Transferable Machine Learning Interatomic Potential for Bond Dissociation Energy Prediction of Drug-like Molecules

We present a transferable MACE interatomic potential that is applicable to open- and closed-shell drug-like molecules containing hydrogen, carbon, and oxygen atoms. Including an accurate description of radical species extends the scope of possible applications to bond dissociation energy prediction, for example, in the context of cytochrome P450 (CYP) metabolism. The transferability of the MACE potential was validated on the COMP6 dataset, containing only closed-shell molecules, where it reaches better accuracy than the readily available general ANI-2x potential.

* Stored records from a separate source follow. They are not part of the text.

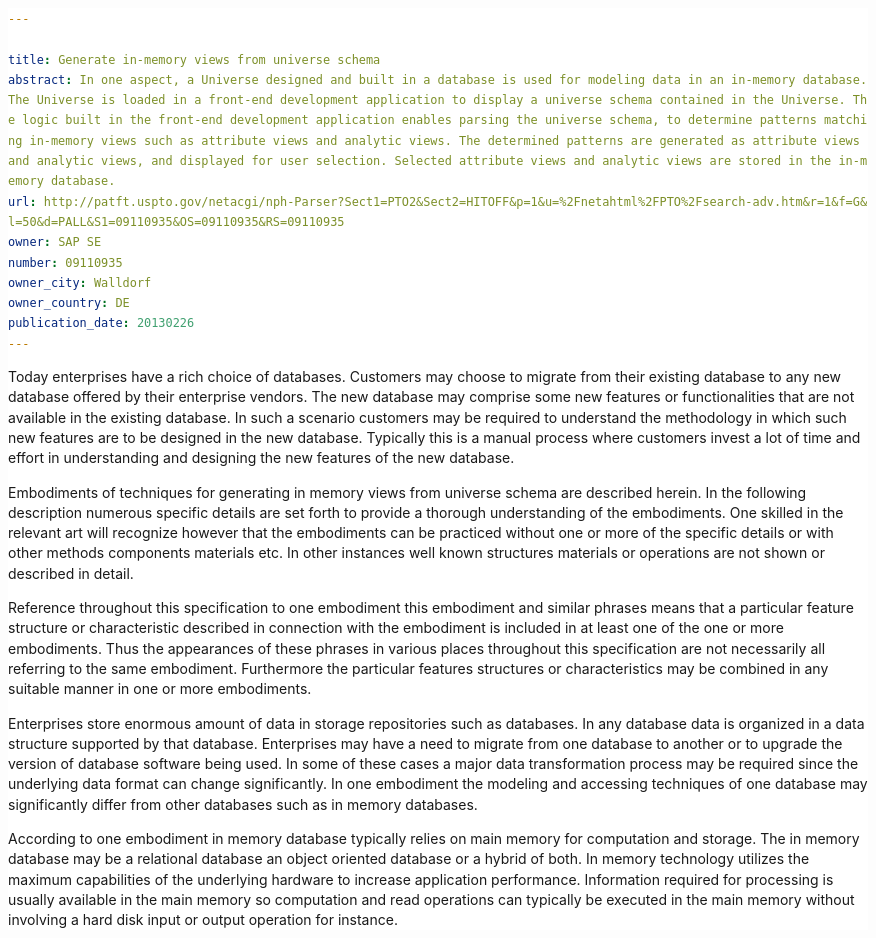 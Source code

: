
 ```yaml
---

title: Generate in-memory views from universe schema
abstract: In one aspect, a Universe designed and built in a database is used for modeling data in an in-memory database. The Universe is loaded in a front-end development application to display a universe schema contained in the Universe. The logic built in the front-end development application enables parsing the universe schema, to determine patterns matching in-memory views such as attribute views and analytic views. The determined patterns are generated as attribute views and analytic views, and displayed for user selection. Selected attribute views and analytic views are stored in the in-memory database.
url: http://patft.uspto.gov/netacgi/nph-Parser?Sect1=PTO2&Sect2=HITOFF&p=1&u=%2Fnetahtml%2FPTO%2Fsearch-adv.htm&r=1&f=G&l=50&d=PALL&S1=09110935&OS=09110935&RS=09110935
owner: SAP SE
number: 09110935
owner_city: Walldorf
owner_country: DE
publication_date: 20130226
---
```

Today enterprises have a rich choice of databases. Customers may choose to migrate from their existing database to any new database offered by their enterprise vendors. The new database may comprise some new features or functionalities that are not available in the existing database. In such a scenario customers may be required to understand the methodology in which such new features are to be designed in the new database. Typically this is a manual process where customers invest a lot of time and effort in understanding and designing the new features of the new database.

Embodiments of techniques for generating in memory views from universe schema are described herein. In the following description numerous specific details are set forth to provide a thorough understanding of the embodiments. One skilled in the relevant art will recognize however that the embodiments can be practiced without one or more of the specific details or with other methods components materials etc. In other instances well known structures materials or operations are not shown or described in detail.

Reference throughout this specification to one embodiment this embodiment and similar phrases means that a particular feature structure or characteristic described in connection with the embodiment is included in at least one of the one or more embodiments. Thus the appearances of these phrases in various places throughout this specification are not necessarily all referring to the same embodiment. Furthermore the particular features structures or characteristics may be combined in any suitable manner in one or more embodiments.

Enterprises store enormous amount of data in storage repositories such as databases. In any database data is organized in a data structure supported by that database. Enterprises may have a need to migrate from one database to another or to upgrade the version of database software being used. In some of these cases a major data transformation process may be required since the underlying data format can change significantly. In one embodiment the modeling and accessing techniques of one database may significantly differ from other databases such as in memory databases.

According to one embodiment in memory database typically relies on main memory for computation and storage. The in memory database may be a relational database an object oriented database or a hybrid of both. In memory technology utilizes the maximum capabilities of the underlying hardware to increase application performance. Information required for processing is usually available in the main memory so computation and read operations can typically be executed in the main memory without involving a hard disk input or output operation for instance.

MACE achieves similar accuracy on two CYP metabolism-specific datasets, which include open- and closed-shell structures. This model enables us to calculate the aliphatic C-H bond dissociation energy (BDE), which allows us to compare reaction energies of hydrogen abstraction, which is the rate-limiting step of the aliphatic hydroxylation reaction catalysed by CYPs. On the “CYP 3A4” dataset, MACE achieves a BDE RMSE of 1.37 kcal/mol and better prediction of BDE ranks than alternatives - the semi-empirical AM1 and GFN2-xTB methods and the ALFABET model by St. John et al.1 that predicts bond dissociation enthalpies. Finally, we highlight the smoothness of the MACE potential over paths of sp3C-H bond elongation and show that a minimal extension is enough for the MACE model to start finding reasonable minimum energy paths of methoxy radical-mediated hydrogen abstraction. Altogether, this work lays the ground for further extensions of scope in terms of chemical elements, (CYP-mediated) reaction classes and modelling the full reaction paths, not only bond dissociation energies.